Perché i profeti sono gli uomini della Parola di Dio ascoltata e trasmessa. Ma la Parola di Dio per essere intelligibile all’uomo deve assumere la forma della parola umana. Nello stesso tempo però deve poter esprimere realtà che superano di gran lunga le possibilità del linguaggio umano. La Parola di Dio in parole umane deve essere in grado di rivelare il volto e il cuore di Dio nel suo agire nella storia dell’uomo. Non potrà allora servirsi di un linguaggio descrittivo, ma di un linguaggio analogico, simbolico. Partendo da realtà ed esperienze conosciute, rimanderà a realtà ed esperienze inaudite e ineffabili. Il Vocabolario Treccani definisce il «simbolo»: «oggetto atto a suscitare nella mente un’idea o un significato diversi da quelli corrispondenti al suo immediato aspetto sensibile, e capace di evocarli attraverso connessioni, reali o metaforiche».

De Carlo 02Il linguaggio religioso in genere, e quello biblico in particolare, non potrà dunque che essere un linguaggio simbolico. Tornando ai profeti biblici, c’è da chiedersi anzitutto come ricevevano il messaggio divino da trasmettere. Semplicisticamente si potrebbe pensare che Dio parlasse loro come un essere umano parla al suo simile. Più realisticamente però si deve pensare ad una mozione interiore oppure ad una affinata capacità intuitiva concessa da Dio al profeta di leggere in profondità la realtà anche quella più quotidiana, per scoprirvi i segni della presenza e del parlare di Dio. Un oracolo di Geremia può aiutare a capire. Forse vedendo un mandorlo fiorito in tempo quasi invernale, il profeta scrive: «Mi fu rivolta questa parola del Signore: “Che cosa vedi, Geremia?”. Risposi: “Vedo un ramo di mandorlo”. Il Signore soggiunse: “Hai visto bene, poiché io vigilo sulla mia parola per realizzarla”» (Ger 1,11-12). Dato che in ebraico le parole «mandorlo» e «vigilante» hanno un suono e una forma molto simili, dalla presenza del ramo del mandorlo il profeta può aver ricavato la certezza della vigilanza del Signore.

Così, quando i profeti trasmettono il messaggio di Dio, che rimane sempre al di là della immediata prospettiva dell’uomo, si servono di immagini, azioni, parole ben conosciute dai propri ascoltatori.

Non solo la predicazione profetica, ma anche le narrazioni del Pentateuco e dei libri storici fanno ampio uso della simbologia. In particolare questo avviene quando si narrano gli interventi di Dio, sia nella sua attività creatrice che nella sua azione a favore dell’uomo.
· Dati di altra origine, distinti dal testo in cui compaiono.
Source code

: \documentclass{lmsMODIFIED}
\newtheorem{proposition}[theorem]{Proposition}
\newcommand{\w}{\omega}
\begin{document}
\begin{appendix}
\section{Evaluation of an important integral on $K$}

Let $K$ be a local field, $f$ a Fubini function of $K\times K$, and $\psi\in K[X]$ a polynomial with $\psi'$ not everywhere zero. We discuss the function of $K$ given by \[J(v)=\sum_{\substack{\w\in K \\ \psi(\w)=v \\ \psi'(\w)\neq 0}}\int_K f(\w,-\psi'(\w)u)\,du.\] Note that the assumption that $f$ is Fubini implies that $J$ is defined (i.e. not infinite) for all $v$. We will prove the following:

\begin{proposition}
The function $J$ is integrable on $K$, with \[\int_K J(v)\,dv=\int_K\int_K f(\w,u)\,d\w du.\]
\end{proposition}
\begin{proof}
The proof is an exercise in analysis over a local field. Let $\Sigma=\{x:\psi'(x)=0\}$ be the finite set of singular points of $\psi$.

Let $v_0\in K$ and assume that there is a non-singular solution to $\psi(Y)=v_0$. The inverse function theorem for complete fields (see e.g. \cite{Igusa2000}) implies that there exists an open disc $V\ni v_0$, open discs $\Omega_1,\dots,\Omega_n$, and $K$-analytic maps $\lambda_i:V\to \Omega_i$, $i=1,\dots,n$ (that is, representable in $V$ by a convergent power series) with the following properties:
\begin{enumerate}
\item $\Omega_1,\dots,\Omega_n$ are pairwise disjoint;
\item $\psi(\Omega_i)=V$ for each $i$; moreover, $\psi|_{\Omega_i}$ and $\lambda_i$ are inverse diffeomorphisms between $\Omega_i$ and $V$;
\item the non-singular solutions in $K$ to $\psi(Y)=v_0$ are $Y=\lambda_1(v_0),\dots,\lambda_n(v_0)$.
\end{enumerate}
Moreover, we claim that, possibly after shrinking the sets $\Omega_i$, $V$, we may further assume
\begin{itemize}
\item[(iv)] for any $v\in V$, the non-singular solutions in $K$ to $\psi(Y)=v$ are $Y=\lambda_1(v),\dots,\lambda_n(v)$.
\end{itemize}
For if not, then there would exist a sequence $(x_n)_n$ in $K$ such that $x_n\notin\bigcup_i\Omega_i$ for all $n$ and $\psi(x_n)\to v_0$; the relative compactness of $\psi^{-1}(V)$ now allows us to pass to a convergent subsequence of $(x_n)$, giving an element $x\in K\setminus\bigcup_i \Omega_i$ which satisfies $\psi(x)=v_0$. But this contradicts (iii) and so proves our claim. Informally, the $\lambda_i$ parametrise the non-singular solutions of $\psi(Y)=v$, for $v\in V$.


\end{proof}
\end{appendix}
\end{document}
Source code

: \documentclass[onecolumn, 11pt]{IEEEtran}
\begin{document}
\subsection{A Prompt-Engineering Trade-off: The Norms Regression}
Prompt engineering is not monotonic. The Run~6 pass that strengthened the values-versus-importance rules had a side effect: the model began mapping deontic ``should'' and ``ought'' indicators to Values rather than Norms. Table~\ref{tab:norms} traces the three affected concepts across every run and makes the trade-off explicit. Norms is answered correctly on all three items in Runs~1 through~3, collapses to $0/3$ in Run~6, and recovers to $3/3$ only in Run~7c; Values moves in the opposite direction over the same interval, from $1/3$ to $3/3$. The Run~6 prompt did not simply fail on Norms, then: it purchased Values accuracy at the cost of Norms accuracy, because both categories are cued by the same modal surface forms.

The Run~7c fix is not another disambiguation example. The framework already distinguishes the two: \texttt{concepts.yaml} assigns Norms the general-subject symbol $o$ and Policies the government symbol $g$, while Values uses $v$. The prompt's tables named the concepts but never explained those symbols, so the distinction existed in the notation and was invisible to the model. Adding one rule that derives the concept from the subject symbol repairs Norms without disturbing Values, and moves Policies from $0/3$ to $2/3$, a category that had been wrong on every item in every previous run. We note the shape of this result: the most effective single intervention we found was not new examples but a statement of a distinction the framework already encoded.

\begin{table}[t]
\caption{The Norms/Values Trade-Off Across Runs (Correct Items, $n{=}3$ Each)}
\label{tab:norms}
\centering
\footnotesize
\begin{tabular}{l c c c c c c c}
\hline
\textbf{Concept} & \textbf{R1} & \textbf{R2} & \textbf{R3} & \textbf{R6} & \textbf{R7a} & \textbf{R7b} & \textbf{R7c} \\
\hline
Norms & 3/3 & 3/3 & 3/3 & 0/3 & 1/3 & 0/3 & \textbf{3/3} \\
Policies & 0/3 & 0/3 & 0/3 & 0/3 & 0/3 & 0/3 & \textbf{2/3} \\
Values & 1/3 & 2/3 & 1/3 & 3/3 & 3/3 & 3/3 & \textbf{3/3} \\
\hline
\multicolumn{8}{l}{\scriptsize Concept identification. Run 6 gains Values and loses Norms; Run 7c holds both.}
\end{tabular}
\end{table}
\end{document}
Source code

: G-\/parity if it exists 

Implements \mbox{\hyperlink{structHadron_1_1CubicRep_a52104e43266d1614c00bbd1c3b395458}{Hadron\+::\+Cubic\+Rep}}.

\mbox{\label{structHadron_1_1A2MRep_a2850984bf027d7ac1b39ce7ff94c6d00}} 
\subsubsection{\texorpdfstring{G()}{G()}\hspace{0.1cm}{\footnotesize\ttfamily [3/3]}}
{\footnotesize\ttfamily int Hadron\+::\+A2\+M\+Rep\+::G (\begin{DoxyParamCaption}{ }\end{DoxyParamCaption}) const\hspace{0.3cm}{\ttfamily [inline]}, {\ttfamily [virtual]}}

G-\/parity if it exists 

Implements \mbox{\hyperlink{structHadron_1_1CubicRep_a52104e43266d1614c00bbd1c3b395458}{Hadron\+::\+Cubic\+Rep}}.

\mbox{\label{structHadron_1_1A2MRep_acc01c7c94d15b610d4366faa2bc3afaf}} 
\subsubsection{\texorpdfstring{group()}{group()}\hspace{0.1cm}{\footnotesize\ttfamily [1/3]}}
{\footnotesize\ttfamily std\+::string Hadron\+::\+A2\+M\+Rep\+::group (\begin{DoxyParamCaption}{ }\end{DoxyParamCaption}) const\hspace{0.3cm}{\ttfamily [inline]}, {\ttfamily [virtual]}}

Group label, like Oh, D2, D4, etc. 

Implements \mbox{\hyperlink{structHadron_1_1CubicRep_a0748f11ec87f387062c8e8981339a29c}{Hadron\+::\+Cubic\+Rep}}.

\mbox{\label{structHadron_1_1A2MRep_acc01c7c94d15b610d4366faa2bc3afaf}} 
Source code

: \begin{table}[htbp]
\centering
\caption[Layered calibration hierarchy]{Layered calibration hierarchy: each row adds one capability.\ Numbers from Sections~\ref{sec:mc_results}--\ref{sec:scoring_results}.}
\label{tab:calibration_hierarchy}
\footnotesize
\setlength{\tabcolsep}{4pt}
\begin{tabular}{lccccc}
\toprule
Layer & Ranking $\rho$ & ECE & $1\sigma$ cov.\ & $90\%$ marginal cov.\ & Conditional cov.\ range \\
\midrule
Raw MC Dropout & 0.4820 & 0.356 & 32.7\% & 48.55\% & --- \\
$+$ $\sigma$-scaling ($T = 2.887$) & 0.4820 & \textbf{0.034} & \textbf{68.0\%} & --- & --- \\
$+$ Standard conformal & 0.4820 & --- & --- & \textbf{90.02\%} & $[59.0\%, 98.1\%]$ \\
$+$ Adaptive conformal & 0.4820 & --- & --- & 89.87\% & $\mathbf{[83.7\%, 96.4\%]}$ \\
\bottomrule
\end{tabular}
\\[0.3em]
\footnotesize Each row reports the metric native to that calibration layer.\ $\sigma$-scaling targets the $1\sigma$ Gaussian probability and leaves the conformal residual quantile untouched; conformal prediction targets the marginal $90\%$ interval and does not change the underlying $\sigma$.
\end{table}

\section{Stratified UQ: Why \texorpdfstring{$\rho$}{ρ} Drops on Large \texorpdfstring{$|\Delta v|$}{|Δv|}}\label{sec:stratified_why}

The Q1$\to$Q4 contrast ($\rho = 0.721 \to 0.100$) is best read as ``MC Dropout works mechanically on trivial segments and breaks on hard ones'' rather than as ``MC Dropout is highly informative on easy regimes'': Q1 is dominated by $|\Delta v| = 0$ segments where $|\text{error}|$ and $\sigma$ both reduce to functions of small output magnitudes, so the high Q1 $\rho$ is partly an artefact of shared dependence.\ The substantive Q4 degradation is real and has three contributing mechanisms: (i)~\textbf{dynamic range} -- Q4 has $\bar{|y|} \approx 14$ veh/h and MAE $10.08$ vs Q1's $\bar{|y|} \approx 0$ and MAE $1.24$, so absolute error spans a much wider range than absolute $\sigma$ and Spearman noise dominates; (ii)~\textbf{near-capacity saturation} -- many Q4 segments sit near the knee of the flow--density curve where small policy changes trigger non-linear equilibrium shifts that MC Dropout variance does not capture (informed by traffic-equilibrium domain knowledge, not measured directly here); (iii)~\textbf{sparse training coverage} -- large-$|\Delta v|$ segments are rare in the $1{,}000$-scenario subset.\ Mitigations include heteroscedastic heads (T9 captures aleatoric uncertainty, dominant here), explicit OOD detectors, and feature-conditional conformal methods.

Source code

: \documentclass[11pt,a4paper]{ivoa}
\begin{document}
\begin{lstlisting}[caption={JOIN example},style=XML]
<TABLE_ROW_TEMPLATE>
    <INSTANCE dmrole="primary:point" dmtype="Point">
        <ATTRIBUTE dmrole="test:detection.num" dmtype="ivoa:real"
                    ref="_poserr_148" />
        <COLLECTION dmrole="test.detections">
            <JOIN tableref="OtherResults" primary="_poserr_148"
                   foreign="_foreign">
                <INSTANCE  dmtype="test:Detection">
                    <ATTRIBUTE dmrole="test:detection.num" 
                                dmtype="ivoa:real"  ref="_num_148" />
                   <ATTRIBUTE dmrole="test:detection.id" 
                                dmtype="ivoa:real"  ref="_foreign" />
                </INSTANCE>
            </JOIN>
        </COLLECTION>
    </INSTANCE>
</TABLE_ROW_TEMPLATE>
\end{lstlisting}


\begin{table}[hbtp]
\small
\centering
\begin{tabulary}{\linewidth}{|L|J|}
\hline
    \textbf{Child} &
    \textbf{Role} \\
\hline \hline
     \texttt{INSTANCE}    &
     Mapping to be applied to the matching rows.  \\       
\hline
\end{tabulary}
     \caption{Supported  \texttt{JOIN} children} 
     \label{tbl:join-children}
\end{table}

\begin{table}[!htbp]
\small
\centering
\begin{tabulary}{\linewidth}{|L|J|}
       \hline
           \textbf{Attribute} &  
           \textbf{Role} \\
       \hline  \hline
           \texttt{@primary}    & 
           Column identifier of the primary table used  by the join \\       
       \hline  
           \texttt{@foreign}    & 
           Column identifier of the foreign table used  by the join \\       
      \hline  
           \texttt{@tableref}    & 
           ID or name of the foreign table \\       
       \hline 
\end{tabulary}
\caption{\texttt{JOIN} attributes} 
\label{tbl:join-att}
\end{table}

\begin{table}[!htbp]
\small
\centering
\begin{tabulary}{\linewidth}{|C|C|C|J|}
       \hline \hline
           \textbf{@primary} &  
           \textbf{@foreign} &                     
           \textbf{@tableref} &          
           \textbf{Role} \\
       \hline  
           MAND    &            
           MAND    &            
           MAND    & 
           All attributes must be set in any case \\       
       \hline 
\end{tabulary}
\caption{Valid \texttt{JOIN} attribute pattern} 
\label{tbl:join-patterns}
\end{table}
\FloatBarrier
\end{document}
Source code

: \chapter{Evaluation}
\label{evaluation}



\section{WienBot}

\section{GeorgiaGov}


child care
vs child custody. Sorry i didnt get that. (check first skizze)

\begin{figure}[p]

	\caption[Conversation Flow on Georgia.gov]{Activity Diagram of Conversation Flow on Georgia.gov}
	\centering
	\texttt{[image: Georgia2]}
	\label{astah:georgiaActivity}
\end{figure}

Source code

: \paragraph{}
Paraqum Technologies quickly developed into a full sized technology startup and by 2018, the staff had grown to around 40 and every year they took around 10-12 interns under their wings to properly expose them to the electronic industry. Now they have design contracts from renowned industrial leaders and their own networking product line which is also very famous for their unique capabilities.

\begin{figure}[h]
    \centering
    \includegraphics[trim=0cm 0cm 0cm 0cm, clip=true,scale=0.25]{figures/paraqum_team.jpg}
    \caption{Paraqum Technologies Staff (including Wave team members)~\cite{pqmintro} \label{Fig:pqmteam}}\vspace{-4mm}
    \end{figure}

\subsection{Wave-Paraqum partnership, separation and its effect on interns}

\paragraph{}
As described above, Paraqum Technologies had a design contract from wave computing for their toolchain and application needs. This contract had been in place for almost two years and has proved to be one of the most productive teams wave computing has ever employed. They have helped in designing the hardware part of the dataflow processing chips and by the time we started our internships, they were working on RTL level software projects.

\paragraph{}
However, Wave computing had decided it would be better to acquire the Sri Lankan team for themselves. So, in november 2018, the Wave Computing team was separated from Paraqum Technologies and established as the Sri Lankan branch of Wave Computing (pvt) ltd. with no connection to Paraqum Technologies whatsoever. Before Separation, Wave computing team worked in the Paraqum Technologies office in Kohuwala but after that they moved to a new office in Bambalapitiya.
Ricche di simbologia sono poi naturalmente le feste religiose, come la Pasqua, la festa delle Capanne... Quasi tutte le feste erano all’origine legate al lavoro pastorizio o agricolo, in seguito sono state storicizzate in senso religioso così che i gesti e i riti di ciascuna festa hanno assunto simbologia religiosa.

 

Identificazione col giusto

Anche la preghiera, come dialogo interpersonale tra l’uomo e Dio, fa necessariamente appello alla simbologia. L’uomo si pone di fronte a Dio, gli narra la propria esistenza, chiede il suo aiuto, lo ringrazia... ricorrendo alla simbologia per esprimere la presenza reale e operante nella sua vita del Dio inaccessibile e trascendente. Dio è descritto come un pastore che amorevolmente segue e protegge da ogni tipo di pericoli i suoi fedeli. Gli avversari assumono le forme disumanizzate di animali feroci che accerchiano il malcapitato salmista. Salmista che ben volentieri identifica se stesso col «giusto», che il Salmo 1 definisce come colui «che non entra nel consiglio dei malvagi, non resta nella via dei peccatori e non siede in compagnia degli arroganti». È interessante notare che le tre posture, muoversi stare fermi e sedersi, richiamate dal salmo sono indicate dagli studiosi del simbolo come i grandi assi simbolici che riassumono l’intera avventura umana. Il salmista dice allora che l’uomo giusto o la donna giusta non si fanno in nessun modo o maniera coinvolgere dai malvagi, dai peccatori e dagli arroganti. Ha detto tutto perché con quei tre riferimenti ha coperto tutte le dimensioni dell’azione umana.

Ricco di simbologia naturalmente è anche il Nuovo Testamento. Basti pensare che Gesù ha fatto di se stesso un vero e proprio concentrato simbolico definendosi di volta in volta pastore o porta dell’ovile, pane o legno verde, re che giudica buoni e malvagi o pietra scartata dai costruttori.